A package for high power microwave devices must satisfy a series of seemingly inconsistent requirements. While it should be small and compact, it must be strong enough to withstand stresses during assembly, during connection to other packages, and during use. While the package must electrically insulate the device, it must, at the same time, conduct heat away with a minimum of thermal resistance. In addition, it must provide reliable electrical connection from the device to the outside world while sealing the device in its own environment.
In the packaging of high power microwave devices, the provision of means for heat removal is a particularly important consideration. Heat generated during the use of high frequency power transistors, for example, can lead to temperature buildup and premature failure.
A typical ceramic package for microwave devices comprises a base of heat conducting ceramic such as beryllium oxide or alumina, ceramic side walls, and a Kovar (nickel, iron, cobalt alloy) or ceramic cap. While two or more leads penetrate the side walls to the package interior where the device is mounted, the components are all brazed or soldered together to hermetically seal the device from the ambient atmosphere.
It has proven unexpectedly difficult to provide a safe, reliable means for removing heat from the ceramic base of such packages. The simple straight-forward approach of brazing the ceramic base to a copper flange has serious difficulties because, after repeated thermal cycling, the ceramic tends to break and chip, destroying the package seal.

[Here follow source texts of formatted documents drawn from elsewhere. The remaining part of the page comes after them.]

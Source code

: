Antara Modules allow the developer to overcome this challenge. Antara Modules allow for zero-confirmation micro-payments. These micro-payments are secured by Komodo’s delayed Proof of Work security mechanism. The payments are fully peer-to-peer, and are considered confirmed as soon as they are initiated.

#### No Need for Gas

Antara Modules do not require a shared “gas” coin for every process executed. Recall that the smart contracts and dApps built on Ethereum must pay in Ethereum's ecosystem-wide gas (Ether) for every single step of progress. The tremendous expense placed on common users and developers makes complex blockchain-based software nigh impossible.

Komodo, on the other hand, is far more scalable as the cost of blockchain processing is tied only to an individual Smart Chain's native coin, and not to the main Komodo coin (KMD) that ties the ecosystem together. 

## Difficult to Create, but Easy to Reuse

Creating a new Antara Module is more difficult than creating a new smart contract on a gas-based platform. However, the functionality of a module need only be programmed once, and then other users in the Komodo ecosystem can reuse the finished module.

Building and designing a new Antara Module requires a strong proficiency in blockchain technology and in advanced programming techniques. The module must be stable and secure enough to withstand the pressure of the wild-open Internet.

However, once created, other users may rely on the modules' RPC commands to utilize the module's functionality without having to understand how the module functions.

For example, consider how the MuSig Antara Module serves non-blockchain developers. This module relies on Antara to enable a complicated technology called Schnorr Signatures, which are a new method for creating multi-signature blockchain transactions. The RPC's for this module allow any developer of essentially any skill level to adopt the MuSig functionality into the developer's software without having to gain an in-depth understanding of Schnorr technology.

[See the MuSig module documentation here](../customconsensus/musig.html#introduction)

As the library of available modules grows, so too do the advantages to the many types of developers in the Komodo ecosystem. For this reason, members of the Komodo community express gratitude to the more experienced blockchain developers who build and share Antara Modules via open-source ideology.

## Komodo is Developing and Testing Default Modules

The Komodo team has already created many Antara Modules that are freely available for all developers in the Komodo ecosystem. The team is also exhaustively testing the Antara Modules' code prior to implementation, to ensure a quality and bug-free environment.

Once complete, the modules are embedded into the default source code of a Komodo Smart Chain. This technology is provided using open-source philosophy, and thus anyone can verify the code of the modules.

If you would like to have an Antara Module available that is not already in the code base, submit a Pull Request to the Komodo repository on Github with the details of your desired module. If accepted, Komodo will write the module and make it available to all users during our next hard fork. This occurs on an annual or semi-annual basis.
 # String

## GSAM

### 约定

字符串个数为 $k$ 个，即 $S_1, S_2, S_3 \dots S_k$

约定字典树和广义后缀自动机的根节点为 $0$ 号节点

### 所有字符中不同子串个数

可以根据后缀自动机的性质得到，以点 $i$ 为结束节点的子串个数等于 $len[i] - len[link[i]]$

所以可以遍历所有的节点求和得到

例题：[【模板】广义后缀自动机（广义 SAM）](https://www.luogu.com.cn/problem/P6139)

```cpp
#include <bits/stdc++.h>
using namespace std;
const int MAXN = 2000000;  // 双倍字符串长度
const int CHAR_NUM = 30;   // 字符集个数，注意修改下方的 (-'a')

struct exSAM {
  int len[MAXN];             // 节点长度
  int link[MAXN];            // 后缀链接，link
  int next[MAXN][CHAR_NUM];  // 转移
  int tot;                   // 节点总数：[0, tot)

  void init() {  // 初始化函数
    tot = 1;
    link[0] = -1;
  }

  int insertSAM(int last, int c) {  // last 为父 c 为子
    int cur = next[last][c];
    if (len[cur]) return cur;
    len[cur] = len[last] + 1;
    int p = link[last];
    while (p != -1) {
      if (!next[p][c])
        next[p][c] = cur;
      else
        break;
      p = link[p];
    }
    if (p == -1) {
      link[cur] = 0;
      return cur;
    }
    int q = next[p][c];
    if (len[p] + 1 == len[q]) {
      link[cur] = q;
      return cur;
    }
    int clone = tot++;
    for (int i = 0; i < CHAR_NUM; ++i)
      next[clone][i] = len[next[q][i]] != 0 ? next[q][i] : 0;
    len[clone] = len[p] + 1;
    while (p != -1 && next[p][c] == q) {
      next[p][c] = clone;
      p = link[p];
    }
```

Attempts were made to overcome this problem by interposing between the copper and the ceramic, a "buffer" layer of material such as molybdenum which has a thermal coefficient of expansion closer to that of the ceramic than copper, but these layers were not effective in preventing cracking. As a consequence, a number of manufacturers have given up on copper flanges and turned to flanges of other materials, such as Elkonite (a copper, tungsten powdered metal), having less satisfactory thermal conductivity.